Extracted data –
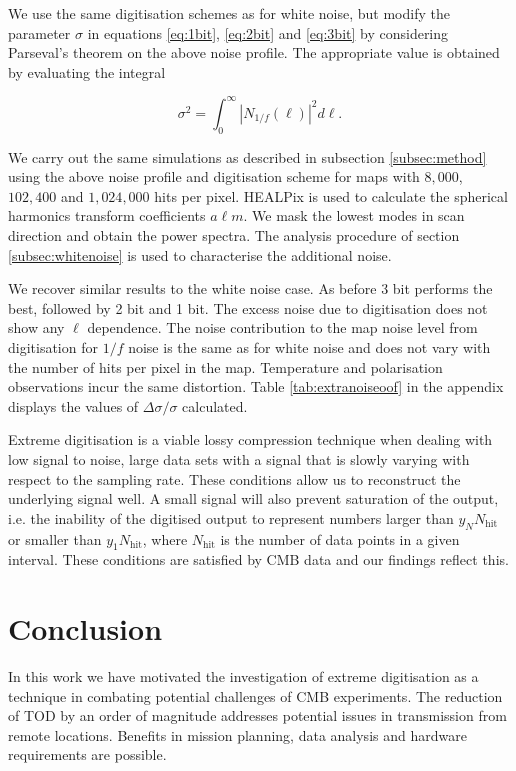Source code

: \documentclass[apj]{emulateapj}
\begin{document}
We use the same digitisation schemes as for white noise, but modify the parameter $\sigma$ in equations \ref{eq:1bit}, \ref{eq:2bit} and \ref{eq:3bit} by considering Parseval's theorem on the above noise profile. The appropriate value is obtained by evaluating the integral

\begin{equation}
\sigma^2 = \int_0^\infty \left| N_{1/f}(\ell) \right|^2 d\ell.
\end{equation}

We carry out the same simulations as described in subsection \ref{subsec:method} using the above noise profile and digitisation scheme for maps with $8,000$, $102,400$ and $1,024,000$ hits per pixel. HEALPix is used to calculate the spherical harmonics transform coefficients $a\ell m$. We mask the lowest modes in scan direction and obtain the power spectra. The analysis procedure of section \ref{subsec:whitenoise} is used to characterise the additional noise.

We recover similar results to the white noise case. As before 3 bit performs the best, followed by 2 bit and 1 bit. The excess noise due to digitisation does not show any $\ell$ dependence. The noise contribution to the map noise level from digitisation for $1/f$ noise is the same as for white noise and does not vary with the number of hits per pixel in the map. Temperature and polarisation observations incur the same distortion. Table \ref{tab:extranoiseoof} in the appendix displays the values of $\Delta \sigma / \sigma$ calculated.

Extreme digitisation is a viable lossy compression technique when dealing with low signal to noise, large data sets with a signal that is slowly varying with respect to the sampling rate. These conditions allow us to reconstruct the underlying signal well. A small signal will also prevent saturation of the output, i.e. the inability of the digitised output to represent numbers larger than $y_N N_{\mathrm{hit}}$ or smaller than $y_1 N_{\mathrm{hit}}$, where $N_{\mathrm{hit}}$ is the number of data points in a given interval. These conditions are satisfied by CMB data and our findings reflect this.

\section{Conclusion}
\label{sec:conclusions}

In this work we have motivated the investigation of extreme digitisation as a technique in combating potential challenges of CMB experiments. The reduction of TOD by an order of magnitude addresses potential issues in transmission from remote locations. Benefits in mission planning, data analysis and hardware requirements are possible.
\end{document}
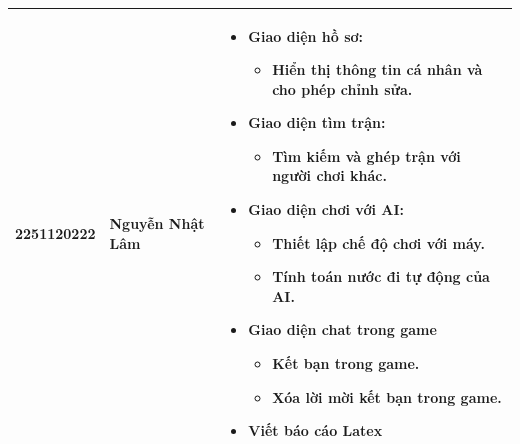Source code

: \documentclass[a4paper,12pt]{article}
\begin{document}
\begin{center}
\begin{tabular}{| C{2cm} | C{3cm} | m{8cm} |}
  2251120222
  & Nguyễn Nhật Lâm
  &
  \begin{itemize}[leftmargin=*,itemsep=0pt,parsep=0pt]
    \item \textbf{Giao diện hồ sơ:}
      \begin{itemize}[leftmargin=1em,itemsep=0pt]
        \item Hiển thị thông tin cá nhân và cho phép chỉnh sửa.
      \end{itemize}
    \item \textbf{Giao diện tìm trận:}
      \begin{itemize}[leftmargin=1em,itemsep=0pt]
        \item Tìm kiếm và ghép trận với người chơi khác.
      \end{itemize}
    \item \textbf{Giao diện chơi với AI:}
      \begin{itemize}[leftmargin=1em,itemsep=0pt]
        \item Thiết lập chế độ chơi với máy.
        \item Tính toán nước đi tự động của AI.
      \end{itemize}
    \item \textbf{Giao diện chat trong game}
      \begin{itemize}[leftmargin=1em,itemsep=0pt]
        \item Kết bạn trong game.
        \item Xóa lời mời kết bạn trong game.
      \end{itemize}
    \item \textbf{Viết báo cáo Latex}
  \end{itemize}
  \\
  \hline


\end{tabular}
\end{center}
\end{document}
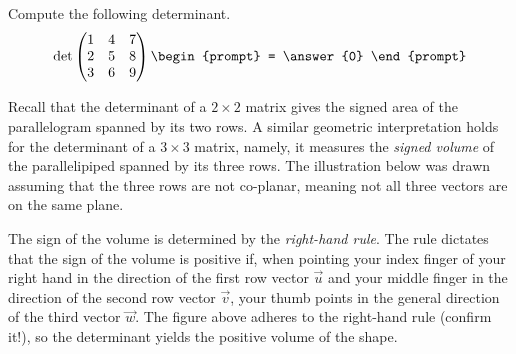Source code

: \documentclass{ximera}
\begin{document}
\begin{question}
  Compute the following determinant.
  \[
    \det
    \begin{pmatrix}
      1 & 4 & 7\\
      2 & 5 & 8\\
      3 & 6 & 9\\
    \end{pmatrix}
    \begin{prompt}
      = \answer{0}
    \end{prompt}
  \]
\end{question}

Recall that the determinant of a $2 \times 2$ matrix gives the signed area
of the parallelogram spanned by its two rows. A similar geometric
interpretation holds for the determinant of a $3 \times 3$ matrix, namely,
it measures the \textit{signed volume} of the parallelipiped spanned
by its three rows. The illustration below was drawn assuming that the
three rows are not co-planar, meaning not all three vectors are on the
same plane.

\begin{image}[.75\textwidth]
\end{image}

The sign of the volume is determined by the \textit{right-hand
  rule}. The rule dictates that the sign of the volume is positive if,
when pointing your index finger of your right hand in the direction of
the first row vector $\vec{u}$ and your middle finger in the direction
of the second row vector $\vec{v}$, your thumb points in the general
direction of the third vector $\vec{w}$. The figure above adheres to
the right-hand rule (confirm it!), so the determinant yields the
positive volume of the shape.
\end{document}

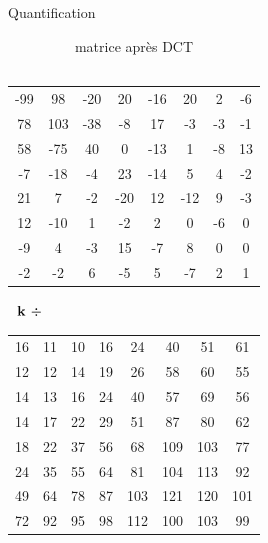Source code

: \documentclass[xcolor=dvipsnames]{beamer}
\begin{document}
\begin{frame}{Quantification}
\begin{minipage}{0.29\textwidth}
\begin{table}
            \begin{tabular}{cccccccc}
                -99 & 98 & -20 & 20 & -16 & 20 & 2 & -6\\
                78 & 103 & -38 & -8 & 17 & -3 & -3 & -1\\
                58 & -75 & 40 & 0 & -13 & 1 & -8 & 13\\
                -7 & -18 & -4 & 23 & -14 & 5 & 4 & -2\\
                21 & 7 & -2 & -20 & 12 & -12 & 9 & -3\\
                12 & -10 & 1 & -2 & 2 & 0 & -6 & 0\\
                -9 & 4 & -3 & 15 & -7 & 8 & 0 & 0\\
                -2 & -2 & 6 & -5 & 5 & -7 & 2 & 1\\
            \end{tabular}
            \caption*{\centering \tiny  matrice après DCT \\ \ }
        \end{table}
    \end{minipage}
    \hfill
    \begin{minipage}{0.09\textwidth}
        \centering
        \Large
        \vspace{-40pt}
        $ \textbf{ \textbf{\tiny \ }k $\div$} $
    \end{minipage}
    \hfill
    \begin{minipage}{0.3\textwidth}
        \centering
        \begin{table}
            \tiny 
            \centering
            \setlength{\tabcolsep}{2pt} %
            \renewcommand{\arraystretch}{1.2} %
            \begin{tabular}{cccccccc}
                16 & 11 & 10 & 16 & 24 & 40 & 51 & 61\\
                12 & 12 & 14 & 19 & 26 & 58 & 60 & 55\\
                14 & 13 & 16 & 24 & 40 & 57 & 69 & 56\\
                14 & 17 & 22 & 29 & 51 & 87 & 80 & 62\\
                18 & 22 & 37 & 56 & 68 & 109 & 103 & 77\\
                24 & 35 & 55 & 64 & 81 & 104 & 113 & 92\\
                49 & 64 & 78 & 87 & 103 & 121 & 120 & 101\\
                72 & 92 & 95 & 98 & 112 & 100 & 103 & 99\\

\end{tabular}
\end{table}
\end{minipage}
\end{frame}
\end{document}
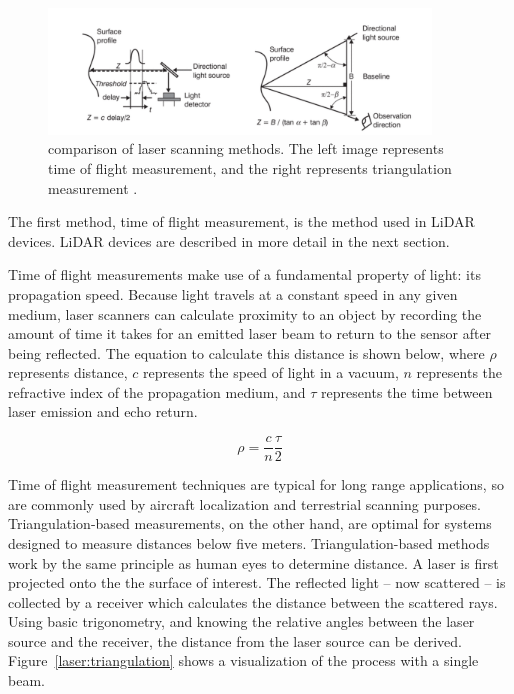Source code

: \documentclass[12pt]{drexelthesis}
\begin{document}
\begin{figure}
	\centering
		\includegraphics[width=4in]{instruments/laser-scanning-methods.png}
		\caption[Comparison of laser scanning methods]{\centering comparison of laser scanning methods. The left image represents time of flight measurement, and the right represents triangulation measurement \cite{basic-measurement-principles}.}
	\label{laserscanners}
\end{figure}

The first method, time of flight measurement, is the method used in LiDAR devices. LiDAR devices are described in more detail in the next section.

Time of flight measurements make use of a fundamental property of light: its propagation speed. Because light travels at a constant speed in any given medium, laser scanners can calculate proximity to an object by recording the amount of time it takes for an emitted laser beam to return to the sensor after being reflected. The equation to calculate this distance is shown below, where $\rho$ represents distance, $c$ represents the speed of light in a vacuum, $n$ represents the refractive index of the propagation medium, and $\tau$ represents the time between laser emission and echo return.

\begin{equation}
	\rho = \frac{c}{n} \frac{\tau}{2}
\end{equation}

Time of flight measurement techniques are typical for long range applications, so are commonly used by aircraft localization and terrestrial scanning purposes. Triangulation-based measurements, on the other hand, are optimal for systems designed to measure distances below five meters. Triangulation-based methods work by the same principle as human eyes to determine distance.   A laser is first projected onto the the surface of interest. The reflected light -- now scattered -- is collected by a receiver which calculates the distance between the scattered rays. Using basic trigonometry, and knowing the relative angles between the laser source and the receiver, the distance from the laser source can be derived. Figure~\ref{laser:triangulation} shows a visualization of the process with a single beam.
\end{document}
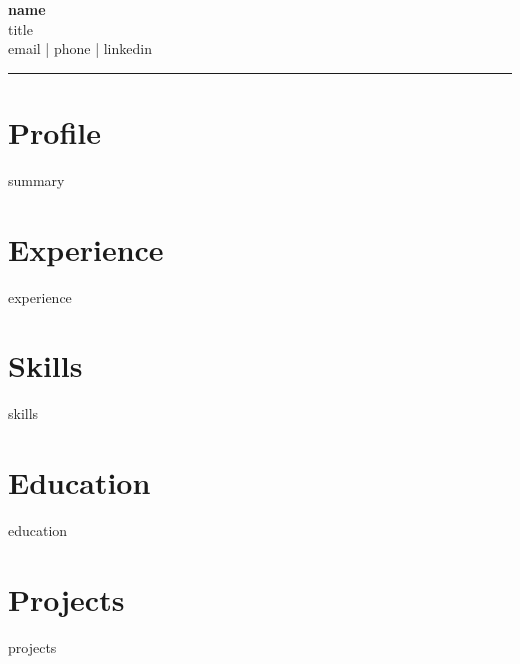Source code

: \documentclass[11pt]{article}
\begin{document}
\pagestyle{empty}

\begin{center}
  {\LARGE\bfseries {name}}\\
  {\small\color{subheading} {title} \\ {email} | {phone} | {linkedin}}\\[6pt]
  \noindent\rule{0.9\linewidth}{0.4pt}
\end{center}

\section*{Profile}
{summary}

\section*{Experience}
{experience}

\section*{Skills}
{skills}

\section*{Education}
{education}

\section*{Projects}
{projects}
\end{document}
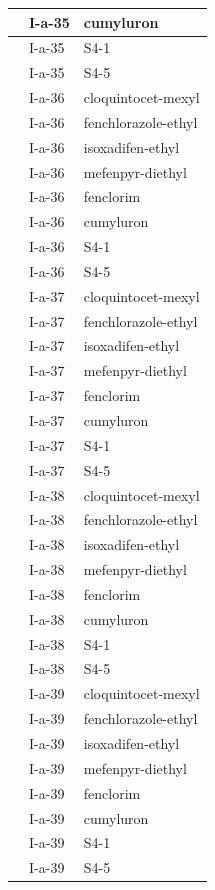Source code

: \documentclass[11pt,a4paper]{article}
\begin{document}
\begin{table}[h]
\begin{tabular}{|l|l|l|}
 & I-a-35 & cumyluron \\ \hline
 & I-a-35 & S4-1 \\ \hline
 & I-a-35 & S4-5 \\ \hline
 & I-a-36 & cloquintocet-mexyl \\ \hline
 & I-a-36 & fenchlorazole-ethyl \\ \hline
 & I-a-36 & isoxadifen-ethyl \\ \hline
 & I-a-36 & mefenpyr-diethyl \\ \hline
 & I-a-36 & fenclorim \\ \hline
 & I-a-36 & cumyluron \\ \hline
 & I-a-36 & S4-1 \\ \hline
 & I-a-36 & S4-5 \\ \hline
 & I-a-37 & cloquintocet-mexyl \\ \hline
 & I-a-37 & fenchlorazole-ethyl \\ \hline
 & I-a-37 & isoxadifen-ethyl \\ \hline
 & I-a-37 & mefenpyr-diethyl \\ \hline
 & I-a-37 & fenclorim \\ \hline
 & I-a-37 & cumyluron \\ \hline
 & I-a-37 & S4-1 \\ \hline
 & I-a-37 & S4-5 \\ \hline
 & I-a-38 & cloquintocet-mexyl \\ \hline
 & I-a-38 & fenchlorazole-ethyl \\ \hline
 & I-a-38 & isoxadifen-ethyl \\ \hline
 & I-a-38 & mefenpyr-diethyl \\ \hline
 & I-a-38 & fenclorim \\ \hline
 & I-a-38 & cumyluron \\ \hline
 & I-a-38 & S4-1 \\ \hline
 & I-a-38 & S4-5 \\ \hline
 & I-a-39 & cloquintocet-mexyl \\ \hline
 & I-a-39 & fenchlorazole-ethyl \\ \hline
 & I-a-39 & isoxadifen-ethyl \\ \hline
 & I-a-39 & mefenpyr-diethyl \\ \hline
 & I-a-39 & fenclorim \\ \hline
 & I-a-39 & cumyluron \\ \hline
 & I-a-39 & S4-1 \\ \hline
 & I-a-39 & S4-5 \\ \hline

\end{tabular}
\end{table}
\end{document}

Required action – Copy out each line of the data that holds the string "article".

Solution to the exercise –
: \documentclass[a4paper,12pt]{article}
: \documentclass[11pt]{article}
: \documentclass[11pt,a4paper]{article}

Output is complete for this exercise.